TASK GOAL
Keep to one stretch of the data below, the lines from the one with "Geometric quantum mechanics" up to and including the one with "of dimension $n=D-1$, where", and return that stretch exactly.
MATERIALS PROVIDED START
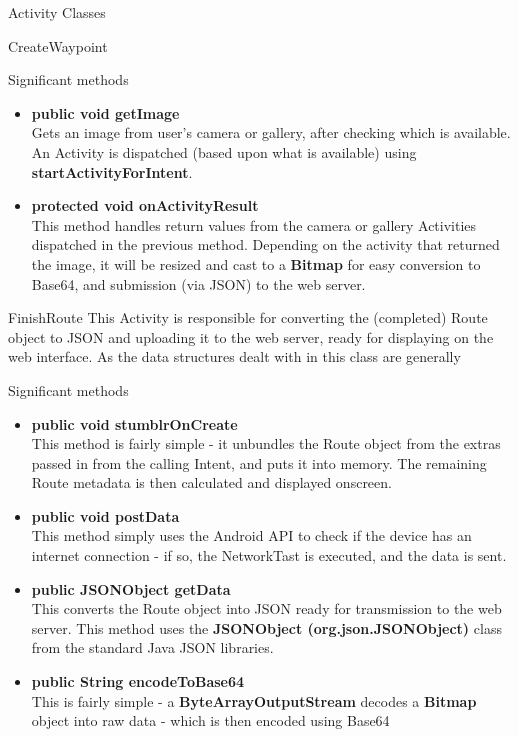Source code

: \documentclass{article}
\begin{document}
\begin{section}{Activity Classes}
\begin{subsection}{CreateWaypoint}
\begin{subsubsection}{Significant methods}
\begin{itemize}
					\item{{\bf public void getImage} \\
					Gets an image from user's camera or gallery, after checking which is available. An Activity is dispatched (based upon what is available) using {\bf startActivityForIntent}.}
					
					\item{{\bf protected void onActivityResult} \\
					This method handles return values from the camera or gallery Activities dispatched in the previous method. Depending on the activity that returned the image, it will be resized and cast to a {\bf Bitmap} for easy conversion to Base64, and submission (via JSON) to the web server.}
				\end{itemize}
			\end{subsubsection}
		\end{subsection}
		
		\newpage
		\begin{subsection}{FinishRoute}
		This Activity is responsible for converting the (completed) Route object to JSON and uploading it to the web server, ready for displaying on the web interface. As the data structures dealt with in this class are generally 
			\begin{subsubsection}{Significant methods}
				\begin{itemize}
					\item{{\bf public void stumblrOnCreate} \\
					This method is fairly simple - it unbundles the Route object from the extras passed in from the calling Intent, and puts it into memory. The remaining Route metadata is then calculated and displayed onscreen.}
					\item{{\bf public void postData} \\
					This method simply uses the Android API to check if the device has an internet connection - if so, the NetworkTast is executed, and the data is sent.}
					
					\item{{\bf public JSONObject getData} \\
					This converts the Route object into JSON ready for transmission to the web server. This method uses the {\bf JSONObject (org.json.JSONObject)} class from the standard Java JSON libraries.}
					
					\item{{\bf public String encodeToBase64} \\
					This is fairly simple - a {\bf ByteArrayOutputStream} decodes a {\bf Bitmap} object into raw data - which is then encoded using Base64}
				\end{itemize}
			\end{subsubsection}
		\end{subsection}
		

\end{section}
\end{document}
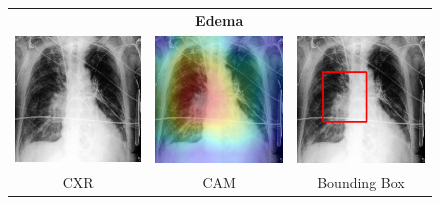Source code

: \begin{figure}[htbp!]
\centering
\begin{tabular}{ccc}
 &\textbf{Edema}& \\
\vspace{2mm}
  \includegraphics[width=35mm]{Tesi/images/CAMs/CAM10/image.png} &   
  \includegraphics[width=35mm]{Tesi/images/CAMs/CAM10/image_cam.png} &   
  \includegraphics[width=35mm]{Tesi/images/CAMs/CAM10/image_bbox.png} \\
\footnotesize{CXR} & \footnotesize{CAM} & \footnotesize{Bounding Box} \\[6pt]
\end{tabular}
\caption[Edema CAM-1]{}
\label{fig:figure_5.24}
\end{figure}



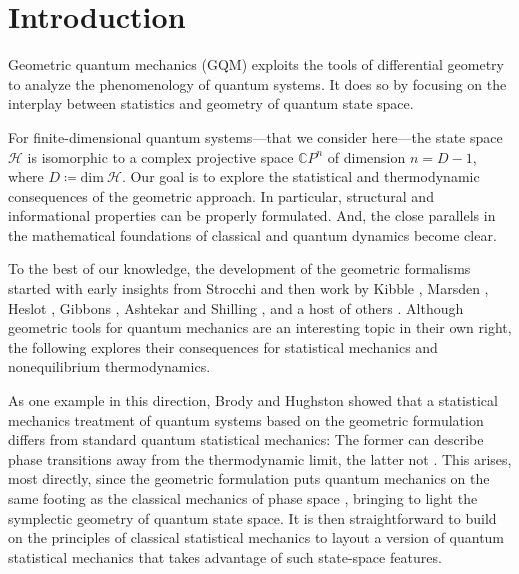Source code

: \documentclass[draft,nofootinbib,pre,twocolumn,showpacs,showkeys,groupaddress,preprintnumbers,floatfix]{revtex4-1}
\newcommand{\1}{\mathbbm{1}}
\begin{document}

\date{\today}
\maketitle





\section{Introduction}
\label{sec:Intro}

Geometric quantum mechanics (GQM) exploits the tools of differential geometry
to analyze the phenomenology of quantum systems. It does so by focusing on the
interplay between statistics and geometry of quantum state space.

For finite-dimensional quantum systems---that we consider here---the state
space $\mathcal{H}$ is isomorphic to a complex projective space $\mathbb{C}P^n$
of dimension $n=D-1$, where $D\coloneqq \mathrm{dim}~\mathcal{H}$. Our goal is
to explore the statistical and thermodynamic consequences of the geometric
approach. In particular, structural and informational properties can be
properly formulated. And, the close parallels in the mathematical foundations
of classical and quantum dynamics become clear.

To the best of our knowledge, the development of the geometric formalisms
started with early insights from Strocchi \cite{STROCCHI1966} and then work by
Kibble \cite{Kibble1979}, Marsden \cite{Chern76a}, Heslot \cite{Heslot1985},
Gibbons \cite{Gibbons1992}, Ashtekar and Shilling
\cite{Ashtekar1995,Ashtekar1999}, and a host of others
\cite{Hugh95,Brody2001,Bengtsson2017,Carinena2007,Chruscinski2006,Marmo2010,Avron2020,Pastorello2015,Pastorello2015a,Pastorello2016,Clemente-Gallardo2013}.
Although geometric tools for quantum mechanics are an interesting topic in
their own right, the following explores their consequences for statistical
mechanics and nonequilibrium thermodynamics.

As one example in this direction, Brody and Hughston
\cite{Brody1998,Brody2007,Brody2016} showed that a statistical mechanics
treatment of quantum systems based on the geometric formulation differs from
standard quantum statistical mechanics: The former can describe phase
transitions away from the thermodynamic limit, the latter not
\cite{Brody2007b}. This arises, most directly, since the geometric formulation
puts quantum mechanics on the same footing as the classical mechanics of phase
space \cite{Heslot1985,STROCCHI1966}, bringing to light the symplectic geometry
of quantum state space. It is then straightforward to build on the principles
of classical statistical mechanics to layout a version of quantum statistical
mechanics that takes advantage of such state-space features.
\end{document}
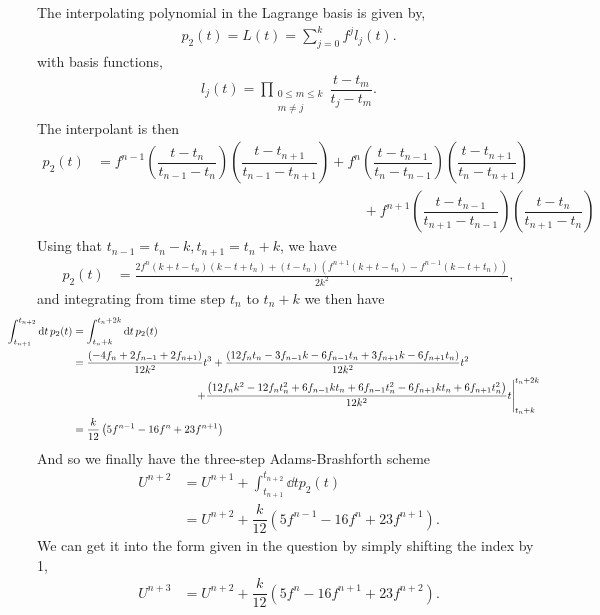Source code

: \documentclass[12pt]{article}
\begin{document}
The interpolating polynomial in the Lagrange basis is given by, 
\begin{align}
	p_{2}(t) = L(t) = \sum_{j=0}^{k}f^{j}l_{j}(t).
\end{align}
with basis functions,
\begin{align}
	l_{j}(t) = \prod_{\substack{0\le m\le k \\ m\neq j}}\dfrac{t-t_{m}}{t_{j}-t_{m}}.
\end{align}
The interpolant is then
\begin{align}
	p_{2}(t) &= f^{n-1}\left(\dfrac{t-t_{n}}{t_{n-1}-t_{n}}\right)\left(\dfrac{t-t_{n+1}}{t_{n-1}-t_{n+1}}\right) +  f^{n}\left(\dfrac{t-t_{n-1}}{t_{n}-t_{n-1}}\right)\left(\dfrac{t-t_{n+1}}{t_{n}-t_{n+1}}\right) \nonumber\\
	&\hspace{8cm}+ 
	f^{n+1}\left(\dfrac{t-t_{n-1}}{t_{n+1}-t_{n-1}}\right)\left(\dfrac{t-t_{n}}{t_{n+1}-t_{n}}\right)
\end{align}
Using that $t_{n-1}=t_{n}-k,t_{n+1}=t_{n}+k$, we have
\begin{align}
	p_{2}(t) &= \frac{2f^{n}(k+t-t_{n}) (k-t+t_{n})+(t-t_{n}) (f^{n+1}(k+t-t_{n})-f^{n-1}(k-t+t_{n}))}{2 k^2},
\end{align}
and integrating from time step $t_{n}$ to $t_{n}+k$ we then have
\begin{subequations}
	\begin{align}
		\hspace{-1cm}\int_{t_{n+1}}^{t_{n+2}}\dd{t}p_{2}(t) &= \int_{t_{n}+k}^{t_{n}+2k}\dd{t}p_{2}(t)\\
		&= \frac{(-4f_{n}+2f_{n-1}+2f_{n+1})}{12k^2}t^3 +\frac{(12f_{n}
		t_{n}-3f_{n-1}k-6f_{n-1}t_{n}+3f_{n+1}k-6f_{n+1}t_{n})}{12 k^2}t^2\nonumber \\ 
		&\hspace{4cm}\left.+\frac{\left(12f_{n}k^2-12f_{n}t_{n}^2+6
		f_{n-1} k t_{n}+6 f_{n-1} t_{n}^2-6f_{n+1}k t_{n}+6
		f_{n+1}t_{n}^2\right)}{12 k^2}t\right|_{t_{n}+k}^{t_{n}+2k}\\
		&= \dfrac{k}{12}\left(5f^{n-1}-16f^{n}+23f^{n+1}\right)
	\end{align}
\end{subequations}
And so we finally have the three-step Adams-Brashforth scheme
\begin{subequations}
	\begin{align}
		U^{n+2} &= U^{n+1} + \int_{t_{n+1}}^{t_{n+2}}\dd{t}p_{2}(t)\\
		&= U^{n+2} + \dfrac{k}{12}\left(5f^{n-1}-16f^{n}+23f^{n+1}\right).
	\end{align}
\end{subequations}
We can get it into the form given in the question by simply shifting the index by 1, 
\begin{align}
	U^{n+3} &= U^{n+2} + \dfrac{k}{12}\left(5f^{n}-16f^{n+1}+23f^{n+2}\right).
\end{align}
\end{document}
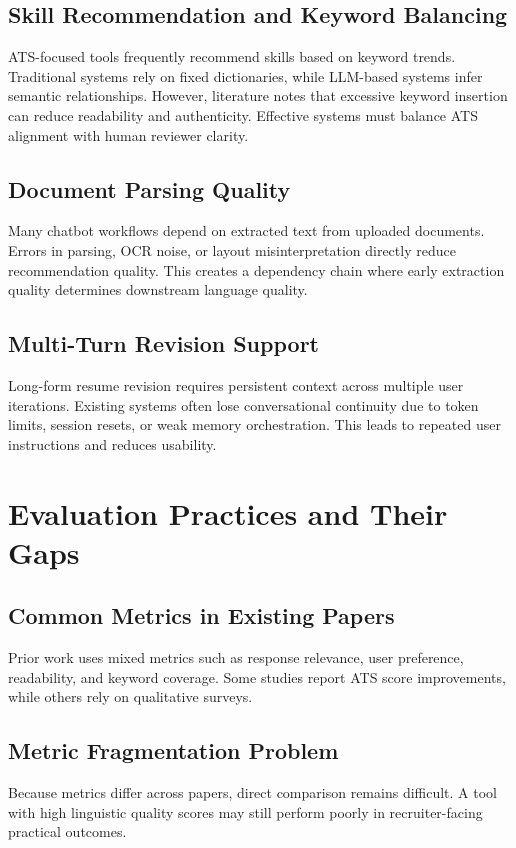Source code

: \documentclass[conference]{IEEEtran}
\begin{document}
\subsection{Skill Recommendation and Keyword Balancing}
ATS-focused tools frequently recommend skills based on keyword trends. Traditional systems rely on fixed dictionaries, while LLM-based systems infer semantic relationships. However, literature notes that excessive keyword insertion can reduce readability and authenticity. Effective systems must balance ATS alignment with human reviewer clarity.

\subsection{Document Parsing Quality}
Many chatbot workflows depend on extracted text from uploaded documents. Errors in parsing, OCR noise, or layout misinterpretation directly reduce recommendation quality. This creates a dependency chain where early extraction quality determines downstream language quality.

\subsection{Multi-Turn Revision Support}
Long-form resume revision requires persistent context across multiple user iterations. Existing systems often lose conversational continuity due to token limits, session resets, or weak memory orchestration. This leads to repeated user instructions and reduces usability.

\section{Evaluation Practices and Their Gaps}
\subsection{Common Metrics in Existing Papers}
Prior work uses mixed metrics such as response relevance, user preference, readability, and keyword coverage. Some studies report ATS score improvements, while others rely on qualitative surveys.

\subsection{Metric Fragmentation Problem}
Because metrics differ across papers, direct comparison remains difficult. A tool with high linguistic quality scores may still perform poorly in recruiter-facing practical outcomes.
\end{document}
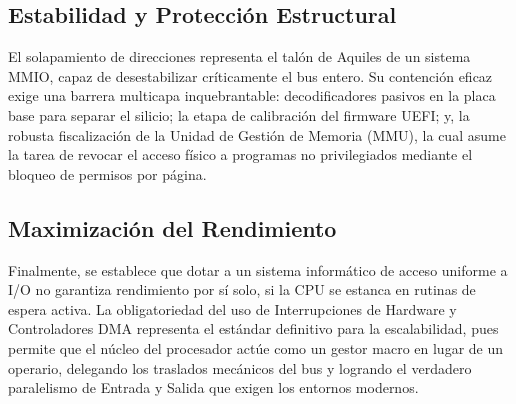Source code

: \documentclass[12pt,a4paper]{article}
\begin{document}
	\subsection{Estabilidad y Protección Estructural}
	El solapamiento de direcciones representa el talón de Aquiles de un sistema MMIO, capaz de desestabilizar críticamente el bus entero. Su contención eficaz exige una barrera multicapa inquebrantable: decodificadores pasivos en la placa base para separar el silicio; la etapa de calibración del firmware UEFI; y, la robusta fiscalización de la Unidad de Gestión de Memoria (MMU), la cual asume la tarea de revocar el acceso físico a programas no privilegiados mediante el bloqueo de permisos por página.
	
	\subsection{Maximización del Rendimiento}
	Finalmente, se establece que dotar a un sistema informático de acceso uniforme a I/O no garantiza rendimiento por sí solo, si la CPU se estanca en rutinas de espera activa. La obligatoriedad del uso de Interrupciones de Hardware y Controladores DMA representa el estándar definitivo para la escalabilidad, pues permite que el núcleo del procesador actúe como un gestor macro en lugar de un operario, delegando los traslados mecánicos del bus y logrando el verdadero paralelismo de Entrada y Salida que exigen los entornos modernos.
	
\end{document}
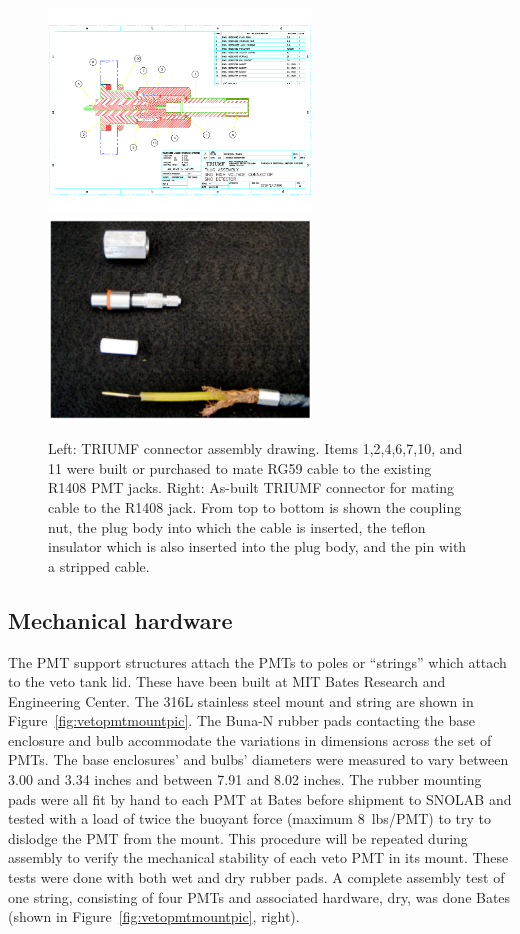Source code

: \documentclass[review,number,sort&compress]{elsarticle}
\begin{document}
\begin{figure}[ht]
\begin{center}
\includegraphics[width=2.75in]{graphics/snoConnectorDrawings.pdf}
\includegraphics[width=2.75in]{graphics/connectorpic.pdf}
\caption{Left: TRIUMF connector assembly drawing. Items 1,2,4,6,7,10, and 11 were built or purchased to mate RG59 cable to the existing R1408 PMT jacks. Right: As-built TRIUMF connector for mating cable to the R1408 jack. From top to bottom is shown the coupling nut, the plug body into which the cable is inserted, the teflon insulator which is also inserted into the plug body, and the pin with a stripped cable.
\label{fig:connectordrawing}}
\end{center}
\end{figure}


\subsection{Mechanical hardware}
%
The PMT support structures attach the PMTs to poles or
``strings'' which attach to the veto tank lid. These have been built at
MIT Bates Research and Engineering Center. 
The 316L stainless steel mount and string are shown in
Figure~\ref{fig:vetopmtmountpic}. The
Buna-N rubber pads contacting the base enclosure and bulb accommodate
the variations in dimensions across the set of PMTs. The base
enclosures' and bulbs' diameters were measured to vary between 3.00
and 3.34 inches and between 7.91 and 8.02 inches. The rubber mounting
pads were all fit by hand to each PMT at Bates before shipment to
SNOLAB and tested with a load of twice the buoyant force (maximum
8~lbs/PMT) to try to dislodge the PMT from the mount. This procedure
will be repeated during assembly to verify the mechanical stability of
each veto PMT in its mount. These tests were done with both wet and dry
rubber pads. A complete assembly test of one string, consisting of
four PMTs and associated hardware, dry, was done Bates (shown in Figure~\ref{fig:vetopmtmountpic}, right).
\end{document}
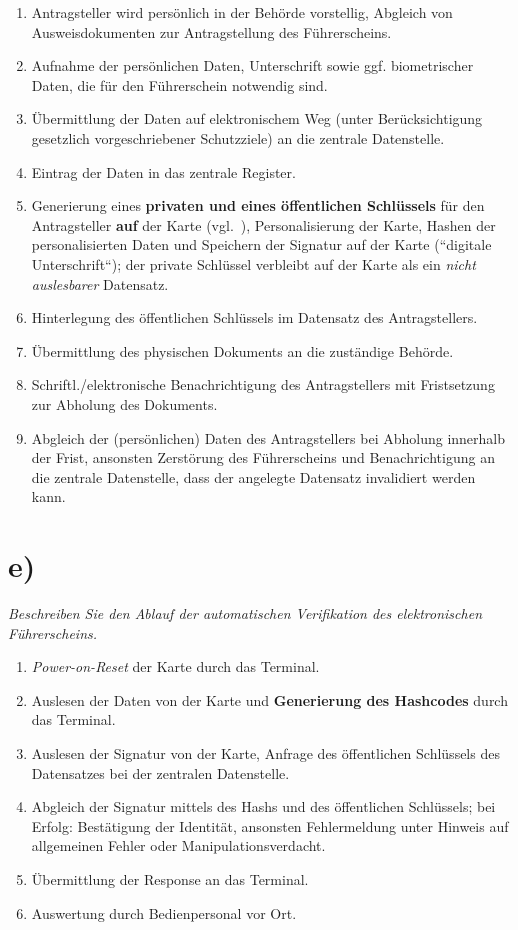 \begin{enumerate}
    \itemsep0.5em
    \item Antragsteller wird persönlich in der Behörde vorstellig, Abgleich von Ausweisdokumenten zur Antragstellung des Führerscheins.
    \item Aufnahme der persönlichen Daten, Unterschrift sowie ggf. biometrischer Daten, die für den Führerschein notwendig sind.
    \item Übermittlung der Daten auf elektronischem Weg (unter Berücksichtigung gesetzlich vorgeschriebener Schutzziele) an die zentrale Datenstelle.
    \item Eintrag der Daten in das zentrale Register.
    \item Generierung eines \textbf{privaten und eines öffentlichen Schlüssels} für den Antragsteller \textbf{auf} der Karte (vgl.~\cite[17 f.]{ITS5}), Personalisierung der Karte, Hashen der personalisierten Daten und Speichern der Signatur auf der Karte (``digitale Unterschrift``); der private Schlüssel verbleibt auf der Karte als ein \textit{nicht auslesbarer} Datensatz.
    \item Hinterlegung des öffentlichen Schlüssels im Datensatz des Antragstellers.
    \item Übermittlung des physischen Dokuments an die zuständige Behörde.
    \item Schriftl./elektronische Benachrichtigung des Antragstellers mit Fristsetzung zur Abholung des Dokuments.
    \item Abgleich der (persönlichen) Daten des Antragstellers bei Abholung innerhalb der Frist, ansonsten Zerstörung des Führerscheins und Benachrichtigung an die zentrale Datenstelle, dass der angelegte Datensatz invalidiert werden kann.
\end{enumerate}

\section{e)}

\textit{Beschreiben Sie den Ablauf der automatischen Verifikation des elektronischen Führerscheins.}

\begin{enumerate}
    \itemsep0.5em
    \item \textit{Power-on-Reset} der Karte durch das Terminal.
    \item Auslesen der Daten von der Karte und \textbf{Generierung des Hashcodes} durch das Terminal.
    \item Auslesen der Signatur von der Karte, Anfrage des öffentlichen Schlüssels des Datensatzes bei der zentralen Datenstelle.
    \item Abgleich der Signatur mittels des Hashs und des öffentlichen Schlüssels; bei Erfolg: Bestätigung der Identität, ansonsten Fehlermeldung unter Hinweis auf allgemeinen Fehler oder Manipulationsverdacht.
    \item Übermittlung der Response an das Terminal.
    \item Auswertung durch Bedienpersonal vor Ort.
\end{enumerate}
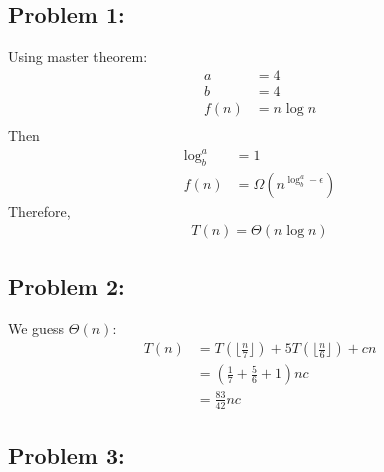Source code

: \documentclass{article}
\newcommand\floor[1]{\lfloor#1\rfloor}
\begin{document}
 

\hypertarget{}{}
\subsection*{{Problem 1: }}
\label{}
Using master theorem: \\
\begin{align*} 
a &=4 \\ 
b &= 4 \\ 
f(n) &= n\log{n} \\
\end{align*} 
Then \begin{align*} 
\log_b^a & = 1\\
f(n) &= \Omega(n^{\log_b^a-\epsilon})  
\end{align*} 
Therefore, \begin{align*} T(n) = \Theta(n\log{n}) \end{align*} 

\hypertarget{}{}
\subsection*{{Problem 2: }}
We guess $\Theta(n) $: 
\begin{align*} 
T(n) & = T(\floor{\frac{n}{7}}) + 5T(\floor{\frac{n}{6}}) + cn \\
	& = \left( \frac{1}{7} + \frac{5}{6}  + 1 \right) nc \\
	& = \frac{83}{42} nc 
\end{align*} 

\hypertarget{}{}
\subsection*{{Problem 3: }}
\end{document}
MATERIALS PROVIDED END
RESPONSE TO THIS EXERCISE
Geometric quantum mechanics (GQM) exploits the tools of differential geometry
to analyze the phenomenology of quantum systems. It does so by focusing on the
interplay between statistics and geometry of quantum state space.

For finite-dimensional quantum systems---that we consider here---the state
space $\mathcal{H}$ is isomorphic to a complex projective space $\mathbb{C}P^n$
of dimension $n=D-1$, where $D\coloneqq \mathrm{dim}~\mathcal{H}$. Our goal is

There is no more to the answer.